Перед моими глазами, словно в видеозаписи, прокрученной в сотни раз быстрей обычной скорости, промелькнули все способы унижения тела и духа, практикуемые катарами. Раны и ожоги, сломанные кости и содранная кожа, выжженные на лбу клейма и разрезанные ноздри, выпущенные кишки, отрубленные головы, изнасилования. Я представил себе крики, словно бы эхом долетевшие с Весперада, из тюремных камер со стальными стенами, распускающиеся, увядающие и зацветающие вновь, как цветы от сезона к сезону. Но все эти мужчины и женщины, сидевшие в теплом, залитом солнцем зале, хоть и не улыбались, но все же соглашались с тем, как Лигейя Вас описывала следующий этап операции.
А я оказался лжецом. Я обещал сьельсинам, что им не причинят вреда, дал слово палатина. Согласно Великой Хартии, мое слово должно было стать своего рода законом, и теперь меня вынуждали нарушить его. Это был удар лично по мне, оскорбление моего достоинства, того положения, которое я обрел в новом для себя мире, – снова Марло, но уже не из Мейдуа.
– …Разумеется, тоже должен присутствовать. Нам необходим переводчик.
Переводчик. Это слово – его особая связь, родство со мной – поднималось над трясиной поражения, которым завершился для меня совет. Переводчик. И тут до меня дошел его смысл, пронзив, словно стрелой, словно клинком.
– Нет! – едва снова не вскочил я. – Нет, я не хочу!

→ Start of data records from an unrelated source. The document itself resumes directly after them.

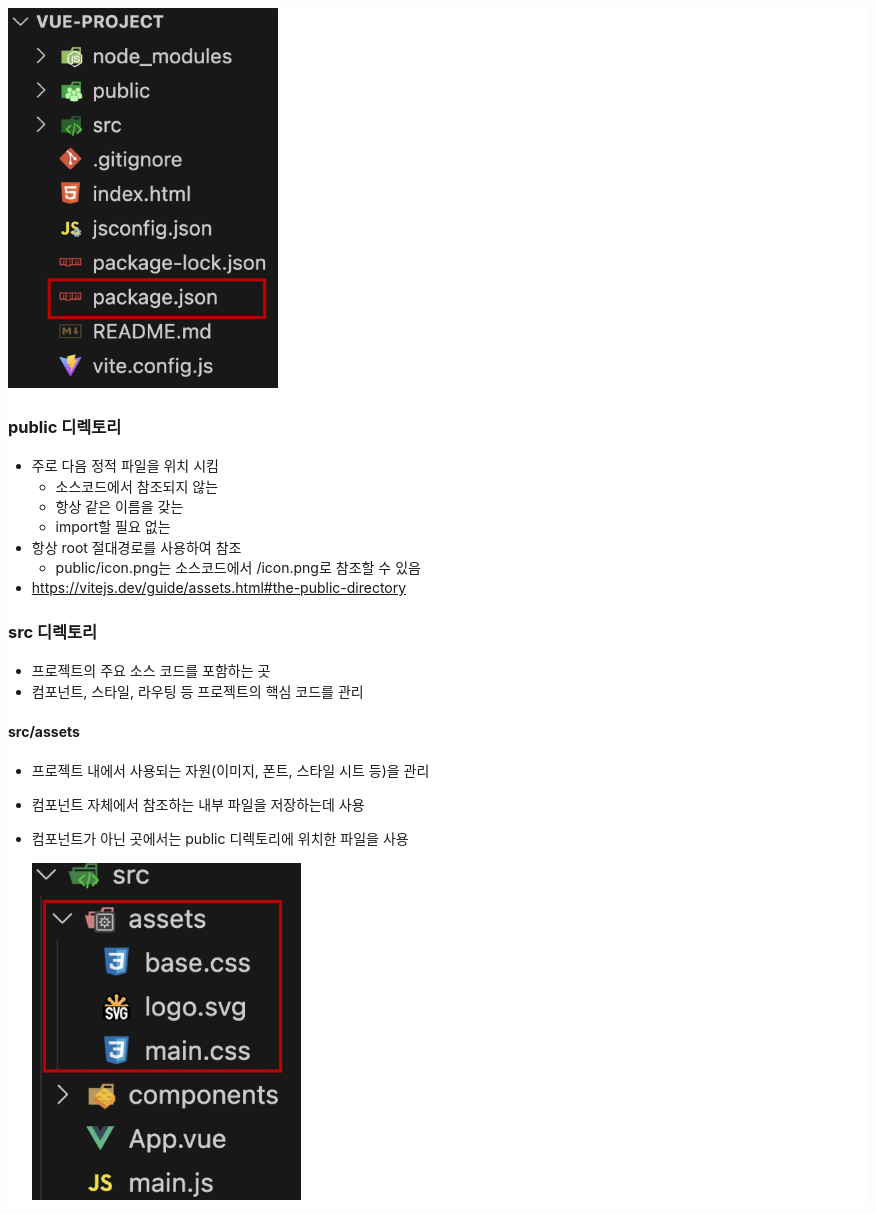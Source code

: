   ![package json](<../이미지/240502/package json.PNG>)

### public 디렉토리
* 주로 다음 정적 파일을 위치 시킴
  * 소스코드에서 참조되지 않는
  * 항상 같은 이름을 갖는
  * import할 필요 없는
* 항상 root 절대경로를 사용하여 참조
  * public/icon.png는 소스코드에서 /icon.png로 참조할 수 있음
* https://vitejs.dev/guide/assets.html#the-public-directory

### src 디렉토리
* 프로젝트의 주요 소스 코드를 포함하는 곳
* 컴포넌트, 스타일, 라우팅 등 프로젝트의 핵심 코드를 관리

#### src/assets
* 프로젝트 내에서 사용되는 자원(이미지, 폰트, 스타일 시트 등)을 관리
* 컴포넌트 자체에서 참조하는 내부 파일을 저장하는데 사용
* 컴포넌트가 아닌 곳에서는 public 디렉토리에 위치한 파일을 사용

  ![src/assets](<../이미지/240502/src assets.PNG>)

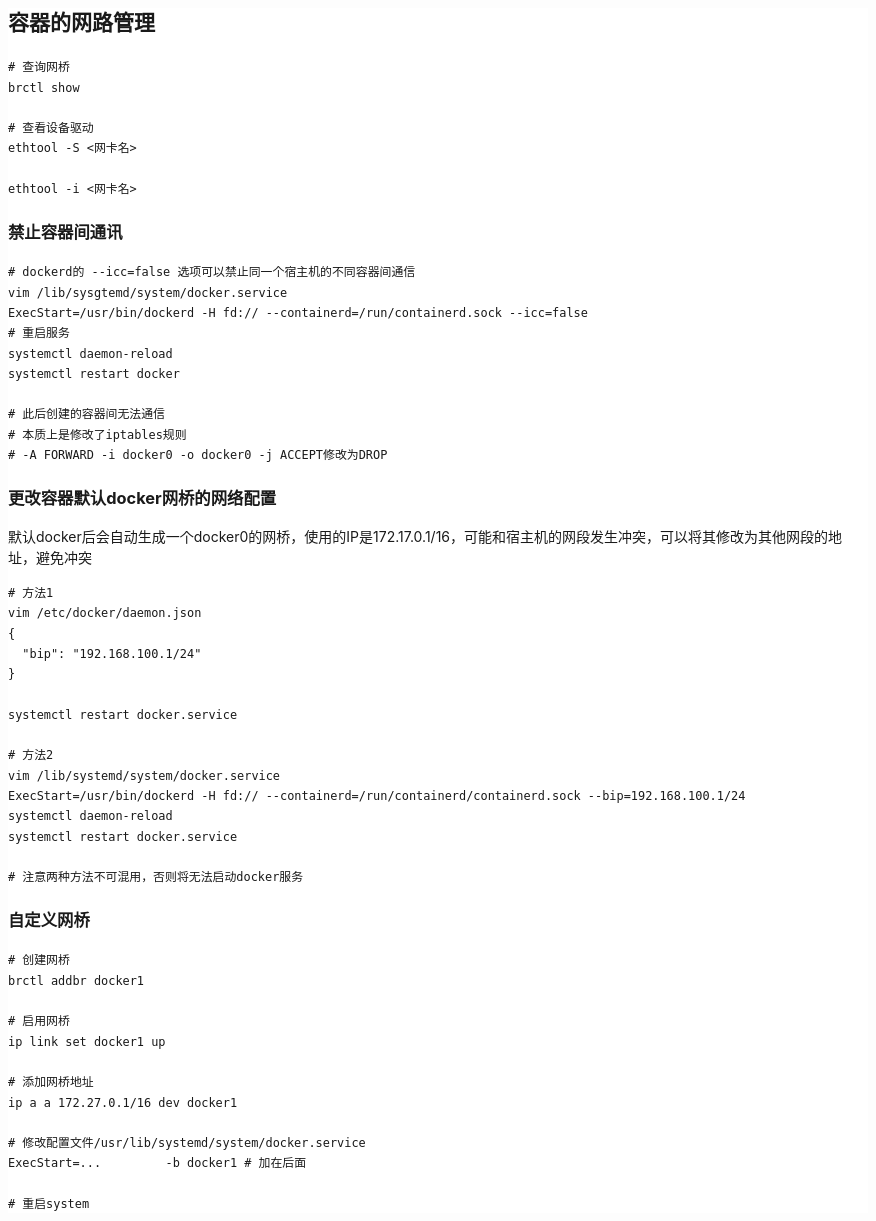 
## 容器的网路管理


```shell
# 查询网桥
brctl show

# 查看设备驱动
ethtool -S <网卡名>

ethtool -i <网卡名>
```

### 禁止容器间通讯
```shell
# dockerd的 --icc=false 选项可以禁止同一个宿主机的不同容器间通信
vim /lib/sysgtemd/system/docker.service
ExecStart=/usr/bin/dockerd -H fd:// --containerd=/run/containerd.sock --icc=false
# 重启服务
systemctl daemon-reload
systemctl restart docker

# 此后创建的容器间无法通信
# 本质上是修改了iptables规则
# -A FORWARD -i docker0 -o docker0 -j ACCEPT修改为DROP
```

### 更改容器默认docker网桥的网络配置
默认docker后会自动生成一个docker0的网桥，使用的IP是172.17.0.1/16，可能和宿主机的网段发生冲突，可以将其修改为其他网段的地址，避免冲突
```shell
# 方法1
vim /etc/docker/daemon.json
{
  "bip": "192.168.100.1/24"
}

systemctl restart docker.service

# 方法2
vim /lib/systemd/system/docker.service
ExecStart=/usr/bin/dockerd -H fd:// --containerd=/run/containerd/containerd.sock --bip=192.168.100.1/24
systemctl daemon-reload
systemctl restart docker.service

# 注意两种方法不可混用，否则将无法启动docker服务
```

### 自定义网桥
```shell
# 创建网桥
brctl addbr docker1

# 启用网桥
ip link set docker1 up

# 添加网桥地址
ip a a 172.27.0.1/16 dev docker1

# 修改配置文件/usr/lib/systemd/system/docker.service
ExecStart=...         -b docker1 # 加在后面

# 重启system
```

Лигейя Вас улыбалась. Это была ее победа, пусть даже не окончившаяся моей смертью.
– У вас нет выбора. Как вы сами сказали, никто лучше вас не подходит для этой работы.
– Нет!
Я резко встал, перепугав двух логофетов, сидевших по сторонам от меня, и с бешенством во взгляде посмотрел на Райне:
– Вы хотите сказать, что на вашем корабле нет переводчика?
Висевший на орбите «Непреклонный» был тяжелым десантным кораблем, несущим на себе десятки небольших фрегатов, с командой в тысячи человек.
– На кораблях легионов не так уж много схоластов, приятель, – ответил сэр Уильям Кроссфлейн.
В отчаянии я обернулся к лорду Балиану:
– Ваша светлость, прошу вас. Вы должны запретить это.
– Ты же хотел говорить с демонами, мой мальчик… – сказала приор, отвечая вместо лорда, которому она формально служила.
Ее бледное лицо вспыхнуло тем же оттенком, который был на погребальных масках моей семьи, а ее глаза казались лиловыми, но это была всего лишь игра света. Они засверкали и снова стали просто голубыми, как глаз Гиллиама – неподвижный, невидящий, уставившийся на то, что невозможно разглядеть обычным зрением.
– Вот и поговори с ними.
Помещение сверкало, словно хирургический театр, и, как я подозревал, по существу им являлось. Все комнаты для допросов под бастилией Земной Капеллы – на удивление неприметного сооружения в бруталистском стиле у основания зиккурата, на котором угнездился замок Боросево, – были построены по одному образцу и напоминали воздушные шары из нержавеющей стали, надутые внутри кубического каркаса. Пол, стены и потолок расплывались, перетекали друг в друга, а светящиеся панели наверху казались холодней самого космоса. В этом ужасном месте не было теней.